Lockdown is easing and some degree of normality is returning. For many, that means returning to the office, entirely or more regularly than before. With that comes anxiety and a greater appreciation for our physical and mental wellbeing. So, while we all need to adhere to both government guidelines as well as those laid out by our individual offices and workplaces, what other things can we do to help take care of ourselves when it comes to workplace wellness?
Scent can be extremely powerful for altering your mood and affecting our sense of wellbeing. Naturally you’re not going to set up a diffuser in the middle of the office but you can still benefit from aromatherapy at work. You can roll it onto your wrist or even find the right essential oil in a good hand cream for easy use. For example, to help alleviate anxiety, use ylang ylang.

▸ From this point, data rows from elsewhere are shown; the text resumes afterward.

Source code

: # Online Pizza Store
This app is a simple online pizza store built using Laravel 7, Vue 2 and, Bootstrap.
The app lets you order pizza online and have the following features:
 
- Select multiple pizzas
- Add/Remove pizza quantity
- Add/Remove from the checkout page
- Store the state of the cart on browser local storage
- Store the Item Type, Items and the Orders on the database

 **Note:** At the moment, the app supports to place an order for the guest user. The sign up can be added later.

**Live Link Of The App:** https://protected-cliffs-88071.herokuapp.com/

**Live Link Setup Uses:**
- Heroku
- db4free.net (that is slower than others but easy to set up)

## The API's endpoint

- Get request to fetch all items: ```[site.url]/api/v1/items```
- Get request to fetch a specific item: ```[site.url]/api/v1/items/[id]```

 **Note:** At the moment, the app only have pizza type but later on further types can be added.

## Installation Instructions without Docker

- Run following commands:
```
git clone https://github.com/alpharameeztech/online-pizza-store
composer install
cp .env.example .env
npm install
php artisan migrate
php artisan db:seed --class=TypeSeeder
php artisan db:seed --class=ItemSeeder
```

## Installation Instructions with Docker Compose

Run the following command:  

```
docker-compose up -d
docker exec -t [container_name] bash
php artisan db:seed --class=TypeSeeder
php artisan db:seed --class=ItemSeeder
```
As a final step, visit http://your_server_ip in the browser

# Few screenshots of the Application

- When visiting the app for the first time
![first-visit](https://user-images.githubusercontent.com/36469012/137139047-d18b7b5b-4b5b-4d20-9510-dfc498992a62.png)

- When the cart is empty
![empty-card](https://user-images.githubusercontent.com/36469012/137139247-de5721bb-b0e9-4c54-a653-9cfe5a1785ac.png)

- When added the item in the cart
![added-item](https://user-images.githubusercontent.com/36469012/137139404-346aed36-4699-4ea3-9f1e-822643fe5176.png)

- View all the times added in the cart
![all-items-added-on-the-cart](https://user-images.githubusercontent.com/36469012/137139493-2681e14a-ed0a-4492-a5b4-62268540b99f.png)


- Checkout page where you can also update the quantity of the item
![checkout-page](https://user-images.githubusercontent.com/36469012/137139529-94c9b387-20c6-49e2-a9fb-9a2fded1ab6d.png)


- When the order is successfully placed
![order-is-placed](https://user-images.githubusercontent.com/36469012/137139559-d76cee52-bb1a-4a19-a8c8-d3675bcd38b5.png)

Nutrition can also be used to improve your mood, by making small changes to your lunch and bringing healthy snacks into the office. It won’t come as a surprise that a healthy breakfast, like porridge, release energy slowly throughout the day, meaning that blood sugar stays more stable, and so does your mood. Bright purple foods and berries may help clear our minds, walnuts are rich in omega 3 and the lipids they contain are great for brain function and mushrooms can even help with mood swings.
The importance of good posture when you are standing or sitting most of the day cannot be underestimated. Sitting in the same chair, at the same desk, day in, day out can encourage a slouched posture. If this is adopted in the long term your body will start to adapt to this position, leading to a rounded upper back and shoulders, and a backwards tilt in the pelvis. This can cause back pain and other physical discomfort, but it can also contribute to low self-esteem, negative body image and lack of confidence. Poor posture is extremely common in office workers who are at the computer all day, but even if you’ve been suffering from this problem for many years there’s nothing to worry about. You just have to start re-training the muscles in your back to hold your spine and hips in position.